(Task inputs)

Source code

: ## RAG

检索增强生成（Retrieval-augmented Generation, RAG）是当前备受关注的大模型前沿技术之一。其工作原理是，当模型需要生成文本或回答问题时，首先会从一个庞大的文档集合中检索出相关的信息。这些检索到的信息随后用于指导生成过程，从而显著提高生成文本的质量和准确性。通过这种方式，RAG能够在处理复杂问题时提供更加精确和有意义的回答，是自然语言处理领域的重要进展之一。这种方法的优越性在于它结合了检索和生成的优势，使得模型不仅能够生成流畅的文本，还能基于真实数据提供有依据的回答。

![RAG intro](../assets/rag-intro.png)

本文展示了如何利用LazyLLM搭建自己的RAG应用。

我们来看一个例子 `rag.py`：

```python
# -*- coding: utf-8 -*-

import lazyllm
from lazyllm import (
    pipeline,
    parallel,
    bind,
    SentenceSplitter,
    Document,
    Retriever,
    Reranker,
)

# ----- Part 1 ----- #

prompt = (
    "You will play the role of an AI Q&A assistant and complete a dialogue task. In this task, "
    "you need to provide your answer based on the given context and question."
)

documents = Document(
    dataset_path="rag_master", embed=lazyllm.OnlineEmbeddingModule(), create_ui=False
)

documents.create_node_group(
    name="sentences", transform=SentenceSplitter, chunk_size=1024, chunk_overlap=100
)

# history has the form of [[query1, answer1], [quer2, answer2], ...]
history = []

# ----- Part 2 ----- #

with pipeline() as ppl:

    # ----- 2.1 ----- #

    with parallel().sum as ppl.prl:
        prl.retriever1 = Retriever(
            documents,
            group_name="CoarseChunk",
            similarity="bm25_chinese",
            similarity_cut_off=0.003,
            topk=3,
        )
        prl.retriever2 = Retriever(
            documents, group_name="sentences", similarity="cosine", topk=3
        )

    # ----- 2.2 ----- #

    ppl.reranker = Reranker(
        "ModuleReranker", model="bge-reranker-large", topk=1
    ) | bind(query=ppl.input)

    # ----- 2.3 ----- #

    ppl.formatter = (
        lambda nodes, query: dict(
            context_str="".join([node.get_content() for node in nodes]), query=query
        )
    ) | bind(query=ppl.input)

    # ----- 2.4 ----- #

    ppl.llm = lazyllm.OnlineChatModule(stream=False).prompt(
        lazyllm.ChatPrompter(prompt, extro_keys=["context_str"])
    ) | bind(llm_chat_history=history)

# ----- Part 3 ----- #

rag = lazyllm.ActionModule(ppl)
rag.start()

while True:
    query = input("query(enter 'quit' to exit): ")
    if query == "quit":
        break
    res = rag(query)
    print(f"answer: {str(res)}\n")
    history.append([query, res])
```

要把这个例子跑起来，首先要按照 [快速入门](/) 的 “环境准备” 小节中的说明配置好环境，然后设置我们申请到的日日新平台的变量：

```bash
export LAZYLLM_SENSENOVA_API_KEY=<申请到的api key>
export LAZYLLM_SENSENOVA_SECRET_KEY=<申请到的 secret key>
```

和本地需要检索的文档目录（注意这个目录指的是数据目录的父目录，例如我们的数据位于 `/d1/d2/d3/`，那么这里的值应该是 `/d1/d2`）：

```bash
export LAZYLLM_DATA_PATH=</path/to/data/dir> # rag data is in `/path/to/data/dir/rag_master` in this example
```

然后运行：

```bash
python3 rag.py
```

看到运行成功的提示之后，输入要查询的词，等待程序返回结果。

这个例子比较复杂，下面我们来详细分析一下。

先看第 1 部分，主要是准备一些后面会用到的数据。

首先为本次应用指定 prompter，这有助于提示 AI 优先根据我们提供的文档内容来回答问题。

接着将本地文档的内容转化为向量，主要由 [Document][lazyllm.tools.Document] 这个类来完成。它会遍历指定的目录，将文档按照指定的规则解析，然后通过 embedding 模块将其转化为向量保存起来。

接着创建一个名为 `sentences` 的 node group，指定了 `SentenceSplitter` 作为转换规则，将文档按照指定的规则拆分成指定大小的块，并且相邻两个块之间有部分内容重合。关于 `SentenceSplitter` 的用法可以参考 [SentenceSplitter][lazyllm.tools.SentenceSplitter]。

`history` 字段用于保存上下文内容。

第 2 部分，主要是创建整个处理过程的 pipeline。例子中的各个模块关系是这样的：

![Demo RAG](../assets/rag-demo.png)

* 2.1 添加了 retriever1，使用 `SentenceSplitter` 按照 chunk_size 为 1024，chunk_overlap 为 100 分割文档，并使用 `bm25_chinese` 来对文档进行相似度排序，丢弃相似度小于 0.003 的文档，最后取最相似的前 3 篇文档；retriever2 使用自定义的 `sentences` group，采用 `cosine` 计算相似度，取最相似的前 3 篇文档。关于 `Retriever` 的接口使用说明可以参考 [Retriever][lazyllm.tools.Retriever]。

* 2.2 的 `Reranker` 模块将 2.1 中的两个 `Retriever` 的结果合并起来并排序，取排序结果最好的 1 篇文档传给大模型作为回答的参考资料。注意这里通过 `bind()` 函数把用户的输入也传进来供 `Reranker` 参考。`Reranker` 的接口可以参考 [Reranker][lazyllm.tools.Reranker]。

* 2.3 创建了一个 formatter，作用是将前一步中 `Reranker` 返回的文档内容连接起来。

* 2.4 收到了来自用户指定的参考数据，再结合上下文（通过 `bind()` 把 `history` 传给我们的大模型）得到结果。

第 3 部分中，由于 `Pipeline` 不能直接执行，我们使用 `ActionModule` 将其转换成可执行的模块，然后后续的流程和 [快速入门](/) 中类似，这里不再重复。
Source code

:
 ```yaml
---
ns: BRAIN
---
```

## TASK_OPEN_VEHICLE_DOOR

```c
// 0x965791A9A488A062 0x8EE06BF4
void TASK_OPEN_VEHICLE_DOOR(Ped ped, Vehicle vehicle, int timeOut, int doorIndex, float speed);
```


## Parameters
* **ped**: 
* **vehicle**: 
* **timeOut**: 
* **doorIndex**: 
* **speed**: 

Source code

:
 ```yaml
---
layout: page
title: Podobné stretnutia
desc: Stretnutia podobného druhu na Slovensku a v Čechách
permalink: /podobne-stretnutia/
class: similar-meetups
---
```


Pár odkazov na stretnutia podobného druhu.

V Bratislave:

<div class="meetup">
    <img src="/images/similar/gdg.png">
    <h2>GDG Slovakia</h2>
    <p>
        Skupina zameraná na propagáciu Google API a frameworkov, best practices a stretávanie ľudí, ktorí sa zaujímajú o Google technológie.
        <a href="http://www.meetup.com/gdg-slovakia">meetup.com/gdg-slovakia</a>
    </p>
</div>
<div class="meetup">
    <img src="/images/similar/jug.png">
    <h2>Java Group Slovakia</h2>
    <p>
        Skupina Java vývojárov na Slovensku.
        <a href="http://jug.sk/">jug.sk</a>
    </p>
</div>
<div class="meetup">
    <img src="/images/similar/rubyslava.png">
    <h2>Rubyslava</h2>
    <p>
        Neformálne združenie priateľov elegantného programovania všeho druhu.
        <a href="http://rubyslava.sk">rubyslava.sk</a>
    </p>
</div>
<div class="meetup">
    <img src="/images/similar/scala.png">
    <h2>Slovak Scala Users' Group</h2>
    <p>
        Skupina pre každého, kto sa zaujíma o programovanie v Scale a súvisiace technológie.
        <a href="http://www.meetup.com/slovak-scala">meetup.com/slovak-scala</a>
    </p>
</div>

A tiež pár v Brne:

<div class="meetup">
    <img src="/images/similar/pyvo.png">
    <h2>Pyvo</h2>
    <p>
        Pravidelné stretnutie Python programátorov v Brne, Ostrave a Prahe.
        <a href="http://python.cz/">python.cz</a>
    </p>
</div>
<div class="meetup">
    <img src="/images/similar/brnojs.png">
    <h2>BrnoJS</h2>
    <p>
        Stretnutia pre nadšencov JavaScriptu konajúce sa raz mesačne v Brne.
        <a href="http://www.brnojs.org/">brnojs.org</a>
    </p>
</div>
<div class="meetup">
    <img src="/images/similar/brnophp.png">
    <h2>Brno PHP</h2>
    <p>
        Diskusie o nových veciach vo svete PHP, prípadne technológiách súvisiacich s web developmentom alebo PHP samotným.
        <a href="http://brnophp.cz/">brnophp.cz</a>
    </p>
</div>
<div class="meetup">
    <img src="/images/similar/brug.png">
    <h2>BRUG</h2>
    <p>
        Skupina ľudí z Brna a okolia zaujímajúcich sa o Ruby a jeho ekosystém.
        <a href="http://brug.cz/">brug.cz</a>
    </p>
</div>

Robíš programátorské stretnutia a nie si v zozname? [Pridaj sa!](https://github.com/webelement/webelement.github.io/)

(End Task inputs)
(Task inputs)

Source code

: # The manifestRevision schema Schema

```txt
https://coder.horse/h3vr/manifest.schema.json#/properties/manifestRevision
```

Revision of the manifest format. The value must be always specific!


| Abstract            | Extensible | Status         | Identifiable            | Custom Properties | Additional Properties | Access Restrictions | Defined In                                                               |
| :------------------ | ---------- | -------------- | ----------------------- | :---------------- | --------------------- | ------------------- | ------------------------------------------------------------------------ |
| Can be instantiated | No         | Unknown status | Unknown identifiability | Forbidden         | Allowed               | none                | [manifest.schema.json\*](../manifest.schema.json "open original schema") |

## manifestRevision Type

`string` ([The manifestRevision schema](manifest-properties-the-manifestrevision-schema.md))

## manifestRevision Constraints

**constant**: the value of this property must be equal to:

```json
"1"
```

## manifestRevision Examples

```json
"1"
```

(End Task inputs)

What the task requires> Only the number is wanted: how many lines above include the word "value"?

Reply to the task> 2